[EXCERPTED DATA]
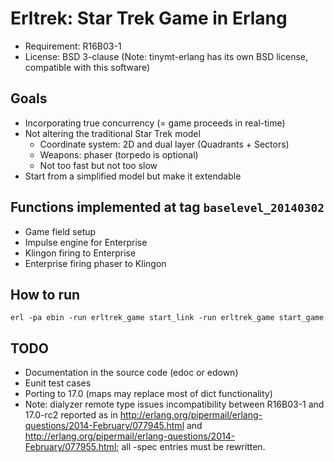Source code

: # Erltrek: Star Trek Game in Erlang

* Requirement: R16B03-1
* License: BSD 3-clause (Note: tinymt-erlang has its own BSD license, compatible with this software)

## Goals

* Incorporating true concurrency (= game proceeds in real-time)
* Not altering the traditional Star Trek model
    * Coordinate system: 2D and dual layer (Quadrants + Sectors)
    * Weapons: phaser (torpedo is optional)
    * Not too fast but not too slow
* Start from a simplified model but make it extendable

## Functions implemented at tag `baselevel_20140302`

* Game field setup
* Impulse engine for Enterprise
* Klingon firing to Enterprise
* Enterprise firing phaser to Klingon

## How to run

    erl -pa ebin -run erltrek_game start_link -run erltrek_game start_game

## TODO

* Documentation in the source code (edoc or edown)
* Eunit test cases
* Porting to 17.0 (maps may replace most of dict functionality)
* Note: dialyzer remote type issues incompatibility between R16B03-1 and 17.0-rc2 reported as in
<http://erlang.org/pipermail/erlang-questions/2014-February/077945.html> and <http://erlang.org/pipermail/erlang-questions/2014-February/077955.html>; all -spec entries must be rewritten.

[WHAT THE EXERCISE ASKS] Output every line of the records exactly, excluding all pictures.

[ANSWER SECTION]
Source code

: # Erltrek: Star Trek Game in Erlang

* Requirement: R16B03-1
* License: BSD 3-clause (Note: tinymt-erlang has its own BSD license, compatible with this software)

## Goals

* Incorporating true concurrency (= game proceeds in real-time)
* Not altering the traditional Star Trek model
    * Coordinate system: 2D and dual layer (Quadrants + Sectors)
    * Weapons: phaser (torpedo is optional)
    * Not too fast but not too slow
* Start from a simplified model but make it extendable

## Functions implemented at tag `baselevel_20140302`

* Game field setup
* Impulse engine for Enterprise
* Klingon firing to Enterprise
* Enterprise firing phaser to Klingon

## How to run

    erl -pa ebin -run erltrek_game start_link -run erltrek_game start_game

## TODO

* Documentation in the source code (edoc or edown)
* Eunit test cases
* Porting to 17.0 (maps may replace most of dict functionality)
* Note: dialyzer remote type issues incompatibility between R16B03-1 and 17.0-rc2 reported as in
<http://erlang.org/pipermail/erlang-questions/2014-February/077945.html> and <http://erlang.org/pipermail/erlang-questions/2014-February/077955.html>; all -spec entries must be rewritten.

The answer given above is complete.